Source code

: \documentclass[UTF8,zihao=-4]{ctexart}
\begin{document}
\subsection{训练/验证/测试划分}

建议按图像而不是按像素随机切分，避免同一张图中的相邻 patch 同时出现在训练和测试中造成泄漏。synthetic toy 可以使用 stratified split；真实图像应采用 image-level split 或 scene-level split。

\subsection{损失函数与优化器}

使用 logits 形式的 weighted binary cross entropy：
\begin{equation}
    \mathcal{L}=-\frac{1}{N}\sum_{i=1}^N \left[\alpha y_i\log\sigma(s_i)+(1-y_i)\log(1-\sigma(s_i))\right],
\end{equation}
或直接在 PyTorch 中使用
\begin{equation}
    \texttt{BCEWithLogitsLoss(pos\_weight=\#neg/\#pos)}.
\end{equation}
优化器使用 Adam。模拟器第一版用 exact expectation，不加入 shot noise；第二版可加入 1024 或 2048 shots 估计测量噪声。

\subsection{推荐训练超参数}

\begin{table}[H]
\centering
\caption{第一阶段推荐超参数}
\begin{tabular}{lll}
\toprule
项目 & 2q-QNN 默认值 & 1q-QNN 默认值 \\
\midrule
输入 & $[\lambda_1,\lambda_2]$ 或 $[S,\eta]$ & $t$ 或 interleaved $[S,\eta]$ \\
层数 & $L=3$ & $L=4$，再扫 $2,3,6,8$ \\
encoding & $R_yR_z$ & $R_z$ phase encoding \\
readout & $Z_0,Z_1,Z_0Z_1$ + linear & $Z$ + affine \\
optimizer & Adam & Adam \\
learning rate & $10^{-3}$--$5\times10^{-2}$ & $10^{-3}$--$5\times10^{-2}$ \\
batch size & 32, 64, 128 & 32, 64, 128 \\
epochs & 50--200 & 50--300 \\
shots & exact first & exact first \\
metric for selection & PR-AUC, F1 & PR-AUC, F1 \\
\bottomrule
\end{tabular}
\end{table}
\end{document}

**ASSIGNMENT**
Nothing but a number should be given: how many lines in the listing hold the word "Adam".

**PROBLEM SOLUTION**
2